4. Plaintiff’s Return to Work and June 14, 2022 Complaint On June 9, 2022, Holley returned from his paternity leave and continued to struggle with punctuality, appearing late to eighteen of his shifts between his return date and July 6, 2022. SOAF ¶¶ 140–41. Shortly after his return, on June 14, 2022, Holley emailed Morales to convey a new “hostile work environment” complaint, this time relating to an incident involving Young. Id. ¶¶ 142–43. Holley alleged that Young became “agitated” with him because he believed Holley had not completed a project assigned by Cavuto, and that this agitation was rooted in Thompson and Young’s desire to have Holley fired. Id. ¶ 144. According to Holley, Young’s “interaction with [him] was a demonstration of the continued harassment and retaliation [he has] to endure to this day,” and “fellow coworkers [had] approached [him] and asked why [he’s] being treated this way
and informed [him] of comments made by leadership such as ‘we’ve tried everything to get him fired.’” CTDI SJ Ex. 20 (ECF No. 30-12 at 228). Morales held a meeting with Holley on June 21, 2022 in which she offered two additional positions: one second-shift position in CTDI’s Swedesboro, New Jersey facility, the other, a first- shift position in CTDI’s Logan, New Jersey facility. SOAF ¶ 145. Holley again refused both positions, this time because he preferred a different schedule, did not want to take a cut in pay, and did not want to cross the bridge into New Jersey daily. Id. ¶¶ 147–49. E. Plaintiff’s Final Warning and Termination By July 6, 2022, just over four months after receiving his Second Warning for attendance and despite his paternity leave, Holley incurred 27 additional attendance infractions. Id. ¶ 152. As a result, Morales met with Holley to issue a Final Warning, which Holley reviewed and signed.
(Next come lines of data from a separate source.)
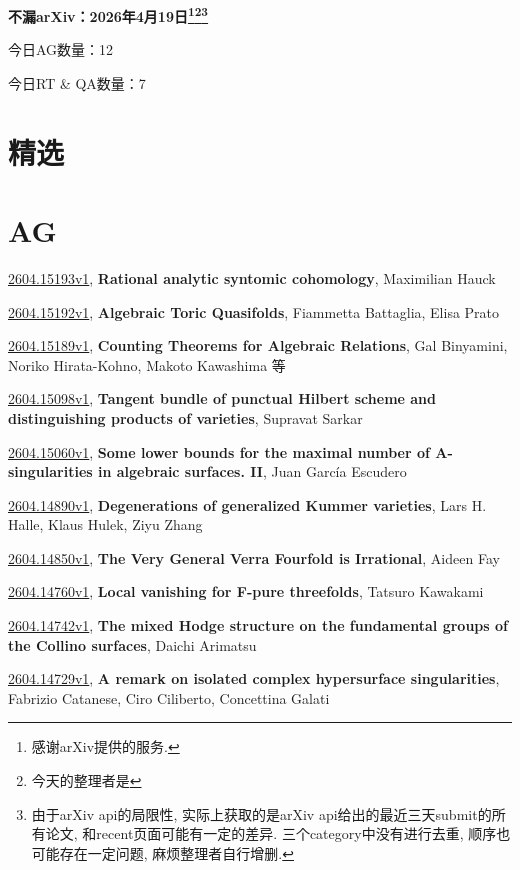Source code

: \documentclass[9pt, a4paper]{article}
\theoremstyle{plain}
\theoremstyle{definition}
\theoremstyle{remark}
\newcommand{\arxiv}[3]{\href{https://arxiv.org/abs/#1}{#1}, \textbf{\textcolor{arxivblue}{#2}}, #3}
\newcommand{\AGnumber}{12}
\newcommand{\RTQAnumber}{7}
\newcommand{\NewestDate}{2026年4月19日}
\newcommand{\todayarXiver}{} %
\begin{document}
\begin{center}
    \Huge\textbf{不漏arXiv：\NewestDate\footnote{感谢arXiv提供的服务.}\footnote{今天的整理者是\todayarXiver}\footnote{由于arXiv api的局限性, 实际上获取的是arXiv api给出的最近三天submit的所有论文, 和recent页面可能有一定的差异. 三个category中没有进行去重, 顺序也可能存在一定问题, 麻烦整理者自行增删.}} \\
\end{center}

\setcounter{section}{-1}

\begin{center}
    今日AG数量：\AGnumber
    
    今日RT \& QA数量：\RTQAnumber
    
\end{center}


\section{精选}


\section{AG}
\arxiv{2604.15193v1}{Rational analytic syntomic cohomology}{Maximilian Hauck}

\arxiv{2604.15192v1}{Algebraic Toric Quasifolds}{Fiammetta Battaglia, Elisa Prato}

\arxiv{2604.15189v1}{Counting Theorems for Algebraic Relations}{Gal Binyamini, Noriko Hirata-Kohno, Makoto Kawashima 等}

\arxiv{2604.15098v1}{Tangent bundle of punctual Hilbert scheme and distinguishing products of varieties}{Supravat Sarkar}

\arxiv{2604.15060v1}{Some lower bounds for the maximal number of A-singularities in algebraic surfaces. II}{Juan García Escudero}

\arxiv{2604.14890v1}{Degenerations of generalized Kummer varieties}{Lars H. Halle, Klaus Hulek, Ziyu Zhang}

\arxiv{2604.14850v1}{The Very General Verra Fourfold is Irrational}{Aideen Fay}

\arxiv{2604.14760v1}{Local vanishing for F-pure threefolds}{Tatsuro Kawakami}

\arxiv{2604.14742v1}{The mixed Hodge structure on the fundamental groups of the Collino surfaces}{Daichi Arimatsu}

\arxiv{2604.14729v1}{A remark on isolated complex hypersurface singularities}{Fabrizio Catanese, Ciro Ciliberto, Concettina Galati}
\end{document}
Id. ¶ 154. The Final Warning specified that Holley was “offered five (5) positions in the last (3) months, three (3) of those were twenty-five (25) minutes closer to [Holley’s] home, [and] all of which [Holley] declined.” Id. ¶ 153.8 Morales further stated in the written Final Warning that Holley was “also given the opportunity to come in up to an hour later to accommodate [his] start time but also declined.” Id. Following this meeting, Holley understood that continued lateness would be met with termination. Id. ¶ 155. On July 7, 2022, Holley was late to work once more. Id. ¶ 156. Morales alerted Jerry Strain (“Strain”), the “Director of Employee Relations” at CTDI, that she would request termination of Holley’s employment the following week, id. ¶ 157, and by July 13, 2022, Holley had incurred an additional four lateness violations since his July 6, 2022 Final Warning. Id. ¶ 159.
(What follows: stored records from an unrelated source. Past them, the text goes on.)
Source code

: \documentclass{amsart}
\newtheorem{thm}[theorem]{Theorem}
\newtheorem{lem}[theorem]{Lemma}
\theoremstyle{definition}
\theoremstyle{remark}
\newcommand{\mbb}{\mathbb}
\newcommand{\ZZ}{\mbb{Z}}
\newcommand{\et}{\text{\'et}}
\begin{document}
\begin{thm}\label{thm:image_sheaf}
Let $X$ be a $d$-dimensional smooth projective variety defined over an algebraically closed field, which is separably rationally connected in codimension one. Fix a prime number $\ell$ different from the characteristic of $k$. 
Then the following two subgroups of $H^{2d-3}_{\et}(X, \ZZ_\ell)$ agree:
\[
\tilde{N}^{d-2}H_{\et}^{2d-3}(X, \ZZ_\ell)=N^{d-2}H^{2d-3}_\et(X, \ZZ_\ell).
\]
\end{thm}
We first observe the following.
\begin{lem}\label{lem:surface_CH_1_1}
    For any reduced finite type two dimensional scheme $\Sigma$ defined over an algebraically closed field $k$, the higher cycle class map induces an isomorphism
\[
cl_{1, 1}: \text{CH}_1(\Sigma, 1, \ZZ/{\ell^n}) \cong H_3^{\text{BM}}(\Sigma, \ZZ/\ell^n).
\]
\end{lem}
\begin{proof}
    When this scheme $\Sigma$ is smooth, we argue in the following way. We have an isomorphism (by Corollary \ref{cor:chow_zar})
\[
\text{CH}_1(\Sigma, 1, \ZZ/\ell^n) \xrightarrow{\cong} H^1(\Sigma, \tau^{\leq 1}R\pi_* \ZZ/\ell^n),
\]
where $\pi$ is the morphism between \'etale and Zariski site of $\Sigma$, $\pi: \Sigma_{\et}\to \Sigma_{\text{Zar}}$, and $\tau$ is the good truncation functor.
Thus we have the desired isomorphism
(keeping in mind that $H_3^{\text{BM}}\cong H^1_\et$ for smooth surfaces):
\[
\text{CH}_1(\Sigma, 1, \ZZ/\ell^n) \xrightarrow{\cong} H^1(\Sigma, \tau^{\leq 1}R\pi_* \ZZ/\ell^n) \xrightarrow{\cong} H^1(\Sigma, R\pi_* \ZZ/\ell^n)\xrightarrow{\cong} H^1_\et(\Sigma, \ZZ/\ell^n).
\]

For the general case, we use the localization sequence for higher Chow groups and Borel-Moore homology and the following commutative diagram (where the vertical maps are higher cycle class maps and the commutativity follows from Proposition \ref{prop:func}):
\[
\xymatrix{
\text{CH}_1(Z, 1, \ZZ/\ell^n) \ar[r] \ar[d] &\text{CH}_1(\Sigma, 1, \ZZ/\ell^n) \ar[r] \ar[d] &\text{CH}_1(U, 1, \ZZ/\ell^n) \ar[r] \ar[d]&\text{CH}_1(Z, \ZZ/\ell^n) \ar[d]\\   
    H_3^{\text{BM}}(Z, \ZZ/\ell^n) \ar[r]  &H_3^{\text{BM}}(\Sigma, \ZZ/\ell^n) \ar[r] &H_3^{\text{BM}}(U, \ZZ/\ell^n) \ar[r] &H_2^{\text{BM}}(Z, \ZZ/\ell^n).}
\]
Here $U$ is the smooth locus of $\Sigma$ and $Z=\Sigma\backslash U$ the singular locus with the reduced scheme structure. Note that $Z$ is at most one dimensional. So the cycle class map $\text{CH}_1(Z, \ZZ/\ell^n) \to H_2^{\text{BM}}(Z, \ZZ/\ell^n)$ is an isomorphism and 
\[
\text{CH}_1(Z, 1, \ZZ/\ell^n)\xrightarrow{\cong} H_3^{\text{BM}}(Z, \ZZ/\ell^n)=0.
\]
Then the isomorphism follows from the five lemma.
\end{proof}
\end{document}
At that time, Morales reached back out to Strain requesting termination, and Strain agreed, citing Holley’s Final Warning and failure to take advantage of CTDI’s efforts to accommodate his schedule. Id. ¶ 160. CTDI terminated Holley’s employment on or about July 15, 2022. Id. ¶ 161. IV. PROCEDURAL HISTORY Holley filed this lawsuit on November 22, 2023. ECF No. 2 (“Compl.”). In his Complaint, Holley asserted a claim for discrimination under Title VII of the Civil Rights Act of 1964, citing
8 Based on Holley’s deposition testimony, there appears to be a dispute over whether Holley was offered four positions or five, and over whether Holley was offered a start time an hour later to accommodate his schedule, as noted in his Final Warning. See CTDI SJ Ex. 1 (ECF No. 30-12 at 152–54). However, the Court does not view these disputes as material for purposes of deciding the Motion. the “discriminatory conduct” he experienced as a “failure to stop harassment,” “unequal terms and conditions of my employment,” and “retaliation.” Id. at 4–6.9 In his brief statement of facts, Holley asserted that “[t]he Human Resources team as well as my superiors failed to provide me equal accommodations as my white counterparts as it pertains to my work-life-balance. Upon
reporting this discrimination, I was retaliated against and harassed up until the day I was terminated.” Id. at 6. Plaintiff further confirmed that he filed a charge with the Equal Employment Opportunity Commission (“EEOC”) on August 25, 2022, and the EEOC issued a Right to Sue Letter on August 29, 2023. Id. at 7. In his request for relief, Plaintiff checked the line item requesting “appropriate injunctive relief, lost wages, liquidated/double damages, front pay, compensatory damages, punitive damages, prejudgment interest, post-judgment interest, and costs, including reasonable attorney fees and expert witness fees.” Id. at 8. Just under six months later, CTDI moved to dismiss the Complaint under Federal Rule of Civil Procedure 12(b)(5) for failure to properly serve original process. ECF No. 10 at 1. In his response to the Motion to Dismiss, Plaintiff requested alternative service, and the Court ordered
service by the U.S. Marshal Service. ECF Nos. 11 at 2, 13 at 1–2. On August 6, 2024, CTDI answered Holley’s Complaint, and the case proceeded to discovery. See ECF No. 20. On January 30, 2025, CTDI filed its motion for summary judgment with respect to each of Holley’s claims. ECF No. 30. CTDI’s filing contained a Memorandum in Support, a Concise Statement of Stipulated Facts, Statement of Additional Facts, various declarations from CTDI employees, and 25 exhibits. Id. A response was due to CTDI’s Motion on February 20, 2025. See ECF No. 24. When none was filed, the Court ordered Holley to file a response by March 14,
9 At points in his briefing, Holley refers to claims brought under “parallel state laws,” Opp. at 18, and under the “PHRA,” Surreply at 2. However, Holley’s complaint indicates that he only seeks relief under “Title VII of the Civil Rights Act of 1964.” See Compl. at 4. 2025. ECF No. 32. Holley filed his Opposition on this date, see ECF No. 34, citing a handful of exhibits that the Court assumes correspond with the exhibits filed on December 26, 2024 at the close of discovery. See ECF No. 29. CTDI filed its Reply on March 20, 2025, see ECF No. 35, and Holley his Surreply on April 2, 2025, see ECF No. 38.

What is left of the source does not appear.